Mich hat schon der Titel neugierig gemacht. Da hatte ich sofort Bilder von alten Herrenhäusern und Teegesellschaften im Kopf. Und dann noch ein Inspector, der strafversetzt wird, weil er Pferde entkommen ließ . Da bedarf es keiner weiteren Überlegung , den Krimi in die Hand zu nehmen.

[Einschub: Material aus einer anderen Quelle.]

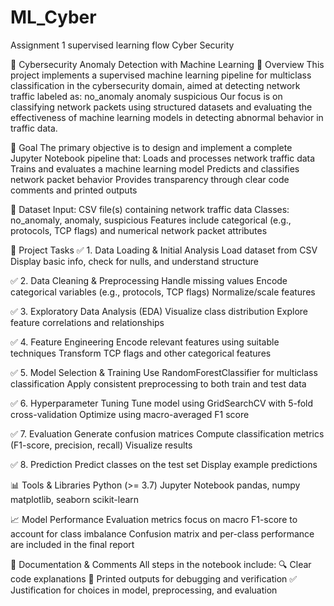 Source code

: # ML_Cyber
Assignment 1 supervised learning flow Cyber Security

🔐 Cybersecurity Anomaly Detection with Machine Learning
🧠 Overview
This project implements a supervised machine learning pipeline for multiclass classification in the cybersecurity domain, aimed at detecting network traffic labeled as:
no_anomaly
anomaly
suspicious
Our focus is on classifying network packets using structured datasets and evaluating the effectiveness of machine learning models in detecting abnormal behavior in traffic data.

🎯 Goal
The primary objective is to design and implement a complete Jupyter Notebook pipeline that:
Loads and processes network traffic data
Trains and evaluates a machine learning model
Predicts and classifies network packet behavior
Provides transparency through clear code comments and printed outputs

📂 Dataset
Input: CSV file(s) containing network traffic data
Classes: no_anomaly, anomaly, suspicious
Features include categorical (e.g., protocols, TCP flags) and numerical network packet attributes

🧪 Project Tasks
✅ 1. Data Loading & Initial Analysis
Load dataset from CSV
Display basic info, check for nulls, and understand structure

✅ 2. Data Cleaning & Preprocessing
Handle missing values
Encode categorical variables (e.g., protocols, TCP flags)
Normalize/scale features

✅ 3. Exploratory Data Analysis (EDA)
Visualize class distribution
Explore feature correlations and relationships

✅ 4. Feature Engineering
Encode relevant features using suitable techniques
Transform TCP flags and other categorical features

✅ 5. Model Selection & Training
Use RandomForestClassifier for multiclass classification
Apply consistent preprocessing to both train and test data

✅ 6. Hyperparameter Tuning
Tune model using GridSearchCV with 5-fold cross-validation
Optimize using macro-averaged F1 score

✅ 7. Evaluation
Generate confusion matrices
Compute classification metrics (F1-score, precision, recall)
Visualize results

✅ 8. Prediction
Predict classes on the test set
Display example predictions

📊 Tools & Libraries
Python (>= 3.7)
Jupyter Notebook
pandas, numpy
matplotlib, seaborn
scikit-learn

📈 Model Performance
Evaluation metrics focus on macro F1-score to account for class imbalance
Confusion matrix and per-class performance are included in the final report

📘 Documentation & Comments
All steps in the notebook include:
🔍 Clear code explanations
📌 Printed outputs for debugging and verification
✅ Justification for choices in model, preprocessing, and evaluation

Die Geschichte bietet alles, was ich von einem gelungenen englischen Cosy Crime erwarte. Da ist ein kleines Dorf voller skurriler Bewohner. Hier nimmt für mich Hetty Gaunt, die Pensionswirtin unseres Inspectors Frank Grasby , den ersten Platz meiner Hitliste ein. Ihr ständiger Begleiter ist ein Rabe und sie hat Visionen. Dann gibt es ein sehr unsympathisches adliges Ehepaar und ein paar Constables , die mehr durch ihre Eigenheiten auffallen als durch ihr berufliches Können. Wer mir sehr ans Herz gewachsen ist, ist Grasbys Vater, ein pensionierter Geistlicher mit Hang zu alkoholischen Getränken. Mit unserer Hauptperson Inspector Grasby habe ich mich zu Beginn etwas schwer getan. Seine Vorgeschichte ließ mich an seinen beruflichen Fähigkeiten zweifeln. Zu Unrecht wie ich im verlaufe der Ermittlungen zu meiner Freude feststellen durfte. Er erzählt die Ereignisse selbst und so hatte ich tiefe Einblicke in seine Überlegungen zu m Fall, aber auch vielen anderen Dingen. Es war nicht immer einfach seinen etwas sprunghaften Gedankengängen zu folgen, die oft ungewöhnliche Wege gingen. Er war auf jeden Fall immer für eine Überraschung gut und wurde nicht nur einmal mit dem Tode bedroht. Der Fall selbst scheint zu Beginn harmloser Natur, nimmt dann schnell Fahrt auf und entwickelt sich zu einem Komplott , das ich so nicht erwartet habe. Die Verdächtigen und Motive sind zahlreich und bieten reichlich Gelegenheit zu Spekulationen. Wie dann alles zusammenhängt und wer die wirklichen Übeltäter sind, ergibt sich erst am Ende und hatte für mich einige Überraschungen parat.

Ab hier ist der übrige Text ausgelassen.